Work to complete: The full listing, word for word and free of images, is the expected result.

Dataset entries:
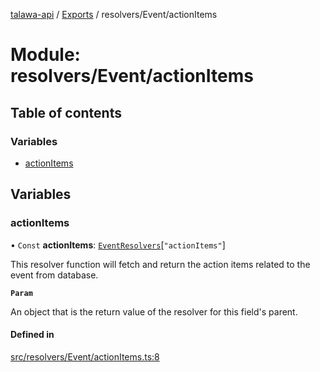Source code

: [talawa-api](../README.md) / [Exports](../modules.md) / resolvers/Event/actionItems

# Module: resolvers/Event/actionItems

## Table of contents

### Variables

- [actionItems](resolvers_Event_actionItems.md#actionitems)

## Variables

### actionItems

• `Const` **actionItems**: [`EventResolvers`](types_generatedGraphQLTypes.md#eventresolvers)[``"actionItems"``]

This resolver function will fetch and return the action items related to the event from database.

**`Param`**

An object that is the return value of the resolver for this field's parent.

#### Defined in

[src/resolvers/Event/actionItems.ts:8](https://github.com/PalisadoesFoundation/talawa-api/blob/fa10711/src/resolvers/Event/actionItems.ts#L8)

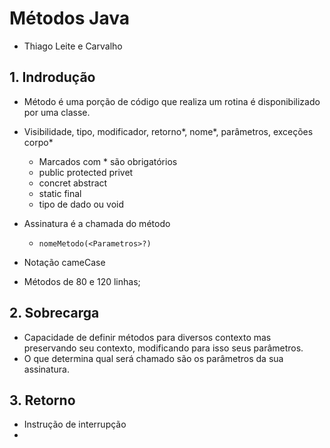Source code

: # Métodos Java

- Thiago Leite e Carvalho

## 1. Indrodução

- Método é uma porção de código que realiza um rotina é disponibilizado por uma classe.

- Visibilidade, tipo, modificador, retorno*, nome*, parâmetros, exceções corpo\*
  - Marcados com \* são obrigatórios
  - public protected privet
  - concret abstract
  - static final
  - tipo de dado ou void
- Assinatura é a chamada do método
  - `nomeMetodo(<Parametros>?)`
- Notação cameCase
- Métodos de 80 e 120 linhas;

## 2. Sobrecarga

- Capacidade de definir métodos para diversos contexto mas preservando seu contexto, modificando para isso seus parâmetros.
- O que determina qual será chamado são os parâmetros da sua assinatura.

## 3. Retorno

- Instrução de interrupção
-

Finished exercise:
Source code

: [talawa-api](../README.md) / [Exports](../modules.md) / resolvers/Event/actionItems

# Module: resolvers/Event/actionItems

## Table of contents

### Variables

- [actionItems](resolvers_Event_actionItems.md#actionitems)

## Variables

### actionItems

• `Const` **actionItems**: [`EventResolvers`](types_generatedGraphQLTypes.md#eventresolvers)[``"actionItems"``]

This resolver function will fetch and return the action items related to the event from database.

**`Param`**

An object that is the return value of the resolver for this field's parent.

#### Defined in

[src/resolvers/Event/actionItems.ts:8](https://github.com/PalisadoesFoundation/talawa-api/blob/fa10711/src/resolvers/Event/actionItems.ts#L8)

Source code

: # Métodos Java

- Thiago Leite e Carvalho

## 1. Indrodução

- Método é uma porção de código que realiza um rotina é disponibilizado por uma classe.

- Visibilidade, tipo, modificador, retorno*, nome*, parâmetros, exceções corpo\*
  - Marcados com \* são obrigatórios
  - public protected privet
  - concret abstract
  - static final
  - tipo de dado ou void
- Assinatura é a chamada do método
  - `nomeMetodo(<Parametros>?)`
- Notação cameCase
- Métodos de 80 e 120 linhas;

## 2. Sobrecarga

- Capacidade de definir métodos para diversos contexto mas preservando seu contexto, modificando para isso seus parâmetros.
- O que determina qual será chamado são os parâmetros da sua assinatura.

## 3. Retorno

- Instrução de interrupção
-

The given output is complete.